[Data]:

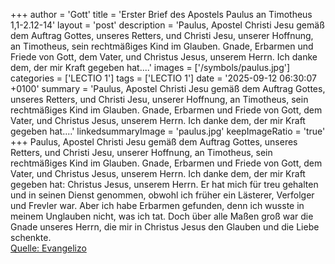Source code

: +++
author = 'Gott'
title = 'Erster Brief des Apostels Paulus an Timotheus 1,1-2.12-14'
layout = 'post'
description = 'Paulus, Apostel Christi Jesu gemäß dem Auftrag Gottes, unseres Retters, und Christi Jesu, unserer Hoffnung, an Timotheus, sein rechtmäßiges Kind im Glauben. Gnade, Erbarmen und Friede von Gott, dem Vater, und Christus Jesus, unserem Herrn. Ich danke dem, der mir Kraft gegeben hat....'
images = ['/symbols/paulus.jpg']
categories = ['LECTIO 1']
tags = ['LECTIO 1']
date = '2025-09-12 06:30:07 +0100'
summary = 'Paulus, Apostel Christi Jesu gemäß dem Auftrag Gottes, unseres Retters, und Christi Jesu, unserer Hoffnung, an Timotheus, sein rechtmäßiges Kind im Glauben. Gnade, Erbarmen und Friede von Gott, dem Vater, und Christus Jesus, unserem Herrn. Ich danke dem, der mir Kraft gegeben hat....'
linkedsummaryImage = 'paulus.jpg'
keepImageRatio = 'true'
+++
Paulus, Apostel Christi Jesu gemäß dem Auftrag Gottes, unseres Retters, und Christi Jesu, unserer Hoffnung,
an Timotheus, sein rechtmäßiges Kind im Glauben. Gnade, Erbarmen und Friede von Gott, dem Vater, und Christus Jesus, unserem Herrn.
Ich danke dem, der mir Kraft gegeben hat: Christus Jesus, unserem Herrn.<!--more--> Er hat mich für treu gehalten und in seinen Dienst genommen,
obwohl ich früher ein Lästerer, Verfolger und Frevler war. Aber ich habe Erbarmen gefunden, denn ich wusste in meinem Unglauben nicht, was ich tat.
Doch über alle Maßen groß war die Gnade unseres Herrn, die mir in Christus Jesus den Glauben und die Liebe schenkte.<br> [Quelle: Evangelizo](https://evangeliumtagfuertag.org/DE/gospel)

* * *

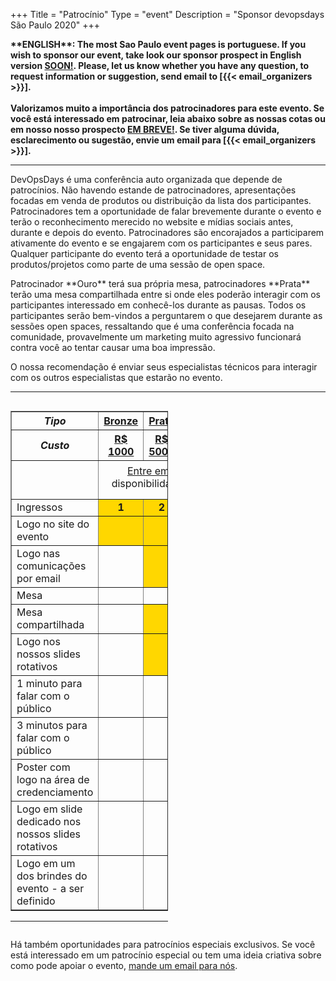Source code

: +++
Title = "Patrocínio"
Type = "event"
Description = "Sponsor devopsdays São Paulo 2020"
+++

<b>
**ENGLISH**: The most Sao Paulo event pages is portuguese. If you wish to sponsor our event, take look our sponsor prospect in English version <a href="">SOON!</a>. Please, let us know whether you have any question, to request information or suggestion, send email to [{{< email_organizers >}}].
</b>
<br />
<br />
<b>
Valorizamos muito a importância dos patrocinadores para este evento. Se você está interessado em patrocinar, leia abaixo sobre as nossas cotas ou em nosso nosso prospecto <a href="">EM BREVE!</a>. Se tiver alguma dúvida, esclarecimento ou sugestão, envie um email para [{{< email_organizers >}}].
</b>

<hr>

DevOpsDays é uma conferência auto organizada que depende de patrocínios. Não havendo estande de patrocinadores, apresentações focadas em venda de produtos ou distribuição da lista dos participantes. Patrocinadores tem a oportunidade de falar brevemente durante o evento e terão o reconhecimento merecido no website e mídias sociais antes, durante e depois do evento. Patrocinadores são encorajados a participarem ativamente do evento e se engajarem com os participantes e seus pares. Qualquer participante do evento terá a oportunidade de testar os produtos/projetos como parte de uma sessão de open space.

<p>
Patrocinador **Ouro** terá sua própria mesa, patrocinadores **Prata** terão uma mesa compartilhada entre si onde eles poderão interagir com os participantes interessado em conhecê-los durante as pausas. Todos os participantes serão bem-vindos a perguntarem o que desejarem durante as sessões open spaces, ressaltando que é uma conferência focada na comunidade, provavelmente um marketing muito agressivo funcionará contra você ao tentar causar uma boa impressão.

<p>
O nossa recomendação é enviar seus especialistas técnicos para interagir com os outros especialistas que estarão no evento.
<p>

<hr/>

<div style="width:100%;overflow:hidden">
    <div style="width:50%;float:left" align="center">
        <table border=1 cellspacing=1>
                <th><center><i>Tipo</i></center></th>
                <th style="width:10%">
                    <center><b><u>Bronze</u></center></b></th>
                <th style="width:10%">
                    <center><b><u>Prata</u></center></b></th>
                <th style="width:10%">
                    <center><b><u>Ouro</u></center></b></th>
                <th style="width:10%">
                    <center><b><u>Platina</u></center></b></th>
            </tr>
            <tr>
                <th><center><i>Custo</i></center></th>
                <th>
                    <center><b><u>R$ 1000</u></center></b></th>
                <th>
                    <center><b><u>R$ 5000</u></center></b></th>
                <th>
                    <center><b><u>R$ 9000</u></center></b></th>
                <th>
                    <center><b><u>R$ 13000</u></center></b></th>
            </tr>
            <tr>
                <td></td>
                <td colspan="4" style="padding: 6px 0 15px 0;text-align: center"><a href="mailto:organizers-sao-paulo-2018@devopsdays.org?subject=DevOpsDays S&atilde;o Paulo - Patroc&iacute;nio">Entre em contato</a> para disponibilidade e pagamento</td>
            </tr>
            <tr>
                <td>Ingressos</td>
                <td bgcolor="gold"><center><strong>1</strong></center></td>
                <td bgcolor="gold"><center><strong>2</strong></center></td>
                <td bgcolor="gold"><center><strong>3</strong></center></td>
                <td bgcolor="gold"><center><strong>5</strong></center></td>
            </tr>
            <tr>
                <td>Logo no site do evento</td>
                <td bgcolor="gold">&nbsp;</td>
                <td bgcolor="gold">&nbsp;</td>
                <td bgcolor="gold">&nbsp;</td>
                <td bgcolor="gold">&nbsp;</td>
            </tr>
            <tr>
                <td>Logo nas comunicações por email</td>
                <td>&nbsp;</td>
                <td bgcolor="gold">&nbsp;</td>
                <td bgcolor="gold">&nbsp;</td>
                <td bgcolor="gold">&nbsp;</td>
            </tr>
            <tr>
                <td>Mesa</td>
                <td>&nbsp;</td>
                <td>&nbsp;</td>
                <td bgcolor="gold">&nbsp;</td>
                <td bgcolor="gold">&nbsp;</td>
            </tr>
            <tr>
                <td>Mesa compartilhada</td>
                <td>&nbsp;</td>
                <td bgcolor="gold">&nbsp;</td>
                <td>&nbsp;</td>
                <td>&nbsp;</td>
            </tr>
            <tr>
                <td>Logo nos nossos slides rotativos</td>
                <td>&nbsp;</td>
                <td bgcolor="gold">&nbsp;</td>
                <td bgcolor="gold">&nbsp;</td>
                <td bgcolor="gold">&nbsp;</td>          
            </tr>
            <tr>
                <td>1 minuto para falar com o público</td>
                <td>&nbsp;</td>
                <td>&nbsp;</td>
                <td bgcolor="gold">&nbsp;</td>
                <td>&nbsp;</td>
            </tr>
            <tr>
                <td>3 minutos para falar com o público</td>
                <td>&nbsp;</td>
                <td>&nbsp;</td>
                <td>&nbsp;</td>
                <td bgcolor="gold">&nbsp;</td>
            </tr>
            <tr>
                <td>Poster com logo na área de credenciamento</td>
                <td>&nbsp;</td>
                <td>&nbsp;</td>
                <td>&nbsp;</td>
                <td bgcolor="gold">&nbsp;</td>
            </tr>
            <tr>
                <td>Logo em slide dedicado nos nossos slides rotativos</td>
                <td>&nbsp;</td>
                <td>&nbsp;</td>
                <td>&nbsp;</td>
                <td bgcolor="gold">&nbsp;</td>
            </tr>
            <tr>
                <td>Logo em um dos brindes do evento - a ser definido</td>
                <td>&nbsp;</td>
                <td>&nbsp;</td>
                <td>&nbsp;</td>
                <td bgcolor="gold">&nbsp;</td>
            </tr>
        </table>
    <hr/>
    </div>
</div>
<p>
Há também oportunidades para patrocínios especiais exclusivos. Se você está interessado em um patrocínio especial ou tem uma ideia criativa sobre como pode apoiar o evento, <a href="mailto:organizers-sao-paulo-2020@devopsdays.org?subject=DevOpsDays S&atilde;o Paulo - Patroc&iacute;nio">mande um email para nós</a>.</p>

[Exercise aim]: Across the whole listing above, state how many lines contain "Timotheus". Only the number is wanted.

[Solution to the exercise]: 4